**To do**
Report every line of the data that includes "align".

═════ Given data

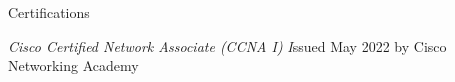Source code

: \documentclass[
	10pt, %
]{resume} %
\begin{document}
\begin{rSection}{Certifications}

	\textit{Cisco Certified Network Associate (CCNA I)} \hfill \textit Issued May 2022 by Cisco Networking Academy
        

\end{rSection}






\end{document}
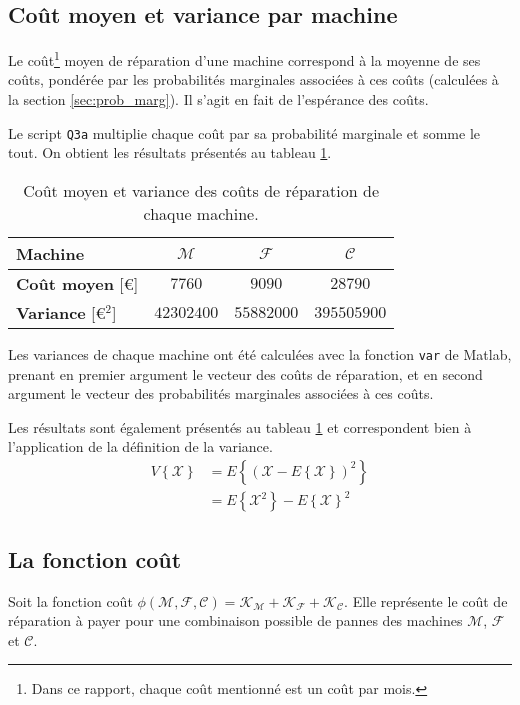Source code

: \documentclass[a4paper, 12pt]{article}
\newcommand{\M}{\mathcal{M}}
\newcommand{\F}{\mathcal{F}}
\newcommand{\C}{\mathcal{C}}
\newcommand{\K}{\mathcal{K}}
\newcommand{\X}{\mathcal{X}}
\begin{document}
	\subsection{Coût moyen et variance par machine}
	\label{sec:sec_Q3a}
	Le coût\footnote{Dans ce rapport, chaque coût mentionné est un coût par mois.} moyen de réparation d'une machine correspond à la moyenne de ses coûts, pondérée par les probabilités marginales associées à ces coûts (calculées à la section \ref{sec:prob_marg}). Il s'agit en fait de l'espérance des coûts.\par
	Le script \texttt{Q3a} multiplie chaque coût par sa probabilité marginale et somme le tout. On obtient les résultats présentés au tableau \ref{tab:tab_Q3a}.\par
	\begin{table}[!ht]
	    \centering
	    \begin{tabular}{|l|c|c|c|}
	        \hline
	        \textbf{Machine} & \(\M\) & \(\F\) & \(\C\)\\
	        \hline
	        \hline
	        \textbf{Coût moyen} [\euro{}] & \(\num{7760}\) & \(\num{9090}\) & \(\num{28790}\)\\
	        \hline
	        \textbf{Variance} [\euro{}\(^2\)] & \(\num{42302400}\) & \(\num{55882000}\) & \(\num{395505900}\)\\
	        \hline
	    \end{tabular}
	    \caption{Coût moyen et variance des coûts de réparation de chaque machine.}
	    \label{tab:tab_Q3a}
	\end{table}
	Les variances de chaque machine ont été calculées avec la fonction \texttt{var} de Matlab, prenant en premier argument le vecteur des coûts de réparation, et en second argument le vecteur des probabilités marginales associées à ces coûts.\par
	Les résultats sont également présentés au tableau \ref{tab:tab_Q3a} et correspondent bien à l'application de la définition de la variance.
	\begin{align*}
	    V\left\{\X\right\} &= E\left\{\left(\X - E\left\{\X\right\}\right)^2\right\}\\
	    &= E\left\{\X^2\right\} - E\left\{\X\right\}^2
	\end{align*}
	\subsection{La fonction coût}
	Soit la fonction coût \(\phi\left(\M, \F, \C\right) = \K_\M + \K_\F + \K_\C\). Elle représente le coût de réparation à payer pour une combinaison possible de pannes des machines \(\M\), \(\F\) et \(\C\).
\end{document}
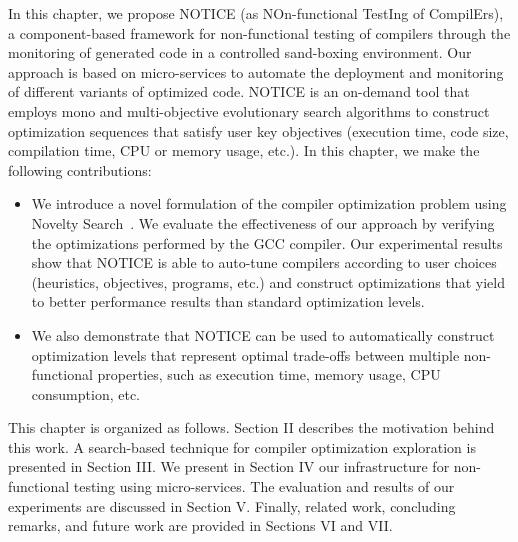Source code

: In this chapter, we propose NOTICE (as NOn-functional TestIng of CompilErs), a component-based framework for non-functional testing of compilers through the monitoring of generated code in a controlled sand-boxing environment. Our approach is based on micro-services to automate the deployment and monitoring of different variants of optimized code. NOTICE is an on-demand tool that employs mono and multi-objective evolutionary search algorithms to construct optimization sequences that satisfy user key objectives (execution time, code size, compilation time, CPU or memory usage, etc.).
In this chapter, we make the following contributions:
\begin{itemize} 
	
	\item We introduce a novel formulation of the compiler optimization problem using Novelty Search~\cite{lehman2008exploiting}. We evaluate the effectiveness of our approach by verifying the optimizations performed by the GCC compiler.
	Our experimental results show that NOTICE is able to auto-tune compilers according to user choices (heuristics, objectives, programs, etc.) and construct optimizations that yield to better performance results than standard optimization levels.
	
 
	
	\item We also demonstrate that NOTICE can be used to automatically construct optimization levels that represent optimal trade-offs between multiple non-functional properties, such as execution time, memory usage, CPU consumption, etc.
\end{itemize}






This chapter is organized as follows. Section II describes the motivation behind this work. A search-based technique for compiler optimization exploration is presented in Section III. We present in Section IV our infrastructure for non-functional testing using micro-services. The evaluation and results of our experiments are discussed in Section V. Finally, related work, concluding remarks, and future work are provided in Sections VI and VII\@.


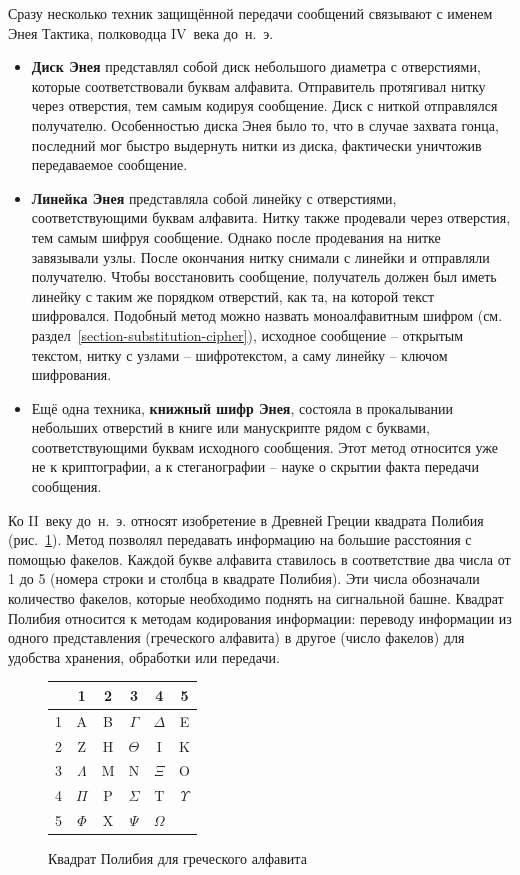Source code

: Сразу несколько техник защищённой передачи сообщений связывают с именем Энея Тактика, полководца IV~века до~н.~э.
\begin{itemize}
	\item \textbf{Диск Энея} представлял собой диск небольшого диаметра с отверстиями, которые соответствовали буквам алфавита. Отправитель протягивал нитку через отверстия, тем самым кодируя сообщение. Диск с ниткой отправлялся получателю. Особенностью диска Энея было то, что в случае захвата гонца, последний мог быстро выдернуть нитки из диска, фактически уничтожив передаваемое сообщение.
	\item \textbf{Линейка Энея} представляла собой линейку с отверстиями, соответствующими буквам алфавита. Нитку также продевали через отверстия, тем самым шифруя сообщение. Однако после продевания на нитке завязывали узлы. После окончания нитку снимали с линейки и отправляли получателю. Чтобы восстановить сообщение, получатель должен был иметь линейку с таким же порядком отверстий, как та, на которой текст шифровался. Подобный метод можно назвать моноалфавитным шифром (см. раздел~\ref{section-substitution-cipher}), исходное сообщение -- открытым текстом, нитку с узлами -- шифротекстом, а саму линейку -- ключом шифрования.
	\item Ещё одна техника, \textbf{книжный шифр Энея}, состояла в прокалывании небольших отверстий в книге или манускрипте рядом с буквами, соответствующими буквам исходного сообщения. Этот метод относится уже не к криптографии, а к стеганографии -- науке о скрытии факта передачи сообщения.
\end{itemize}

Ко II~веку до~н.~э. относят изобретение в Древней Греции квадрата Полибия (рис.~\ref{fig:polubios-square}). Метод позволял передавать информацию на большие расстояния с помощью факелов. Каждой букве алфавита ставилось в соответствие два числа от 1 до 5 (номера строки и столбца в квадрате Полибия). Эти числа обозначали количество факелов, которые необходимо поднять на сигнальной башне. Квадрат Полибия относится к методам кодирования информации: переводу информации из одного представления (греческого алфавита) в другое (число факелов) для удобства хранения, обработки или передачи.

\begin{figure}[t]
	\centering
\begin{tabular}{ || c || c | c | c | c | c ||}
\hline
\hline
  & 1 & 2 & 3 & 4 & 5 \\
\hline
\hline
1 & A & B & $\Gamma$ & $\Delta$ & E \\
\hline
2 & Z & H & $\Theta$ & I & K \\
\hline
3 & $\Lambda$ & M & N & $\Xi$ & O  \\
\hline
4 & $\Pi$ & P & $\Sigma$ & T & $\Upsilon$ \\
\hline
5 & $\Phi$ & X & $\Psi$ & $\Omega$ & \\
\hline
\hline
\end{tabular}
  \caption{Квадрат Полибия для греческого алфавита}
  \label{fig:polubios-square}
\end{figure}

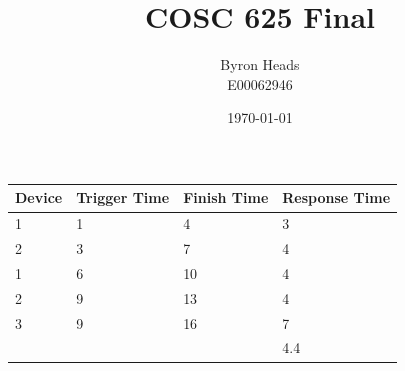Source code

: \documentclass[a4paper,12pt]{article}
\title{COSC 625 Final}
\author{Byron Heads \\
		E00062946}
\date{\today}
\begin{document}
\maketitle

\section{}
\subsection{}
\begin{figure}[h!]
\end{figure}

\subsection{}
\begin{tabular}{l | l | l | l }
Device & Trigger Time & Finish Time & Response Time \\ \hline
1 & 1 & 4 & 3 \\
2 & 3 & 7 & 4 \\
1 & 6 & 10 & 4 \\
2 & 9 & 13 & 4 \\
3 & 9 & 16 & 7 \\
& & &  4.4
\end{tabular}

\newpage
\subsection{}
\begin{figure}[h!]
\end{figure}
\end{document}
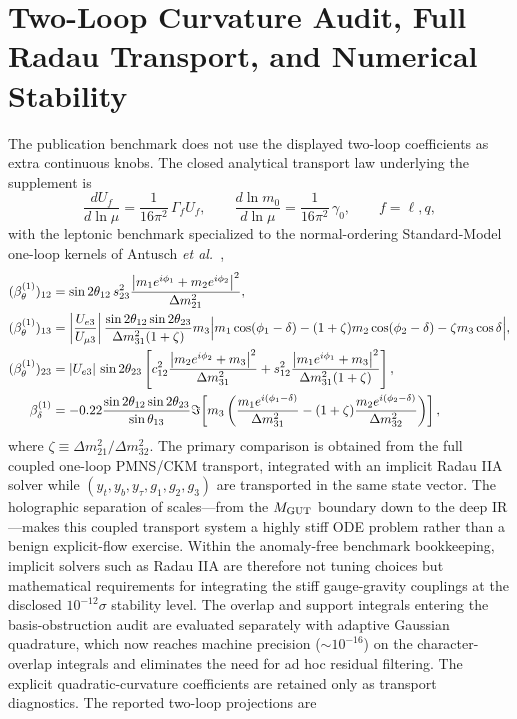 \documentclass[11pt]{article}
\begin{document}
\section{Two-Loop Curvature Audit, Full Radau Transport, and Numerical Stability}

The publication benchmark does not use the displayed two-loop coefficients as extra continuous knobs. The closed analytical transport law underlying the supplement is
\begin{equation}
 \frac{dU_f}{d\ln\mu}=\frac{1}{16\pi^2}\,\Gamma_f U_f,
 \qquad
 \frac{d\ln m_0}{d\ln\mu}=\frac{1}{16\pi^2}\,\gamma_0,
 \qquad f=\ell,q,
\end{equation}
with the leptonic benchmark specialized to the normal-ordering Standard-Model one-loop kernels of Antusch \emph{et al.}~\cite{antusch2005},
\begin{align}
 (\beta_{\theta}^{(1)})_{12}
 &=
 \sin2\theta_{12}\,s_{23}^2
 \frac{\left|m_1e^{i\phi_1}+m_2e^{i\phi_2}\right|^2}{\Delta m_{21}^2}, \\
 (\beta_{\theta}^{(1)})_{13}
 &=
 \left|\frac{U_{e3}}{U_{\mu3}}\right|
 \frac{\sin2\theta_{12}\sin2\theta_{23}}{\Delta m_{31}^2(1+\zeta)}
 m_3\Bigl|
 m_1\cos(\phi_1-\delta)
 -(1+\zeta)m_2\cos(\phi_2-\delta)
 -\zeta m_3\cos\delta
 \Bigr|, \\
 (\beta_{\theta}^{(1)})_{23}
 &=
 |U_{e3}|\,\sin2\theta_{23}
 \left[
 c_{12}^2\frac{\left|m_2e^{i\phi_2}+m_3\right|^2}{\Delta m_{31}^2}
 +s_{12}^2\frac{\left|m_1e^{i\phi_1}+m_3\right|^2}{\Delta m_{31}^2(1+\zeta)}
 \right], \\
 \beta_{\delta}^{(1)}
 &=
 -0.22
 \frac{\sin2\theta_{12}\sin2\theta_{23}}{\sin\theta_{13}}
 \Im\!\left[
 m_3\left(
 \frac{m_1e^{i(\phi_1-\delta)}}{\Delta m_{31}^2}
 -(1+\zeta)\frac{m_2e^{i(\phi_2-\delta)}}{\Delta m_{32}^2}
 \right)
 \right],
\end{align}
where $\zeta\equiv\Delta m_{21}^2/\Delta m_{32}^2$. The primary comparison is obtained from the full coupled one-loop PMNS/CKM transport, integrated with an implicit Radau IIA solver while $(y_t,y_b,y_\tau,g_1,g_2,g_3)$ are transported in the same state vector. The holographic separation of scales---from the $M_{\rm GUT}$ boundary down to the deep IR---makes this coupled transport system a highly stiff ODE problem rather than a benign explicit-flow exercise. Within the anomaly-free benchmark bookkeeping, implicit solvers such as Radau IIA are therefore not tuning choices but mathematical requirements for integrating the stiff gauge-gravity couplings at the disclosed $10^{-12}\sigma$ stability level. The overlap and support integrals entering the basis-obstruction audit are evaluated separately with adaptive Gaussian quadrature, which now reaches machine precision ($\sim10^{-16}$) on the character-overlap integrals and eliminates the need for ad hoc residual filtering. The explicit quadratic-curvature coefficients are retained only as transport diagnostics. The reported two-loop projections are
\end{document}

══════════

**Solution to this problem**
	\begin{align*}
	\end{align*}
\begin{align}
\end{align}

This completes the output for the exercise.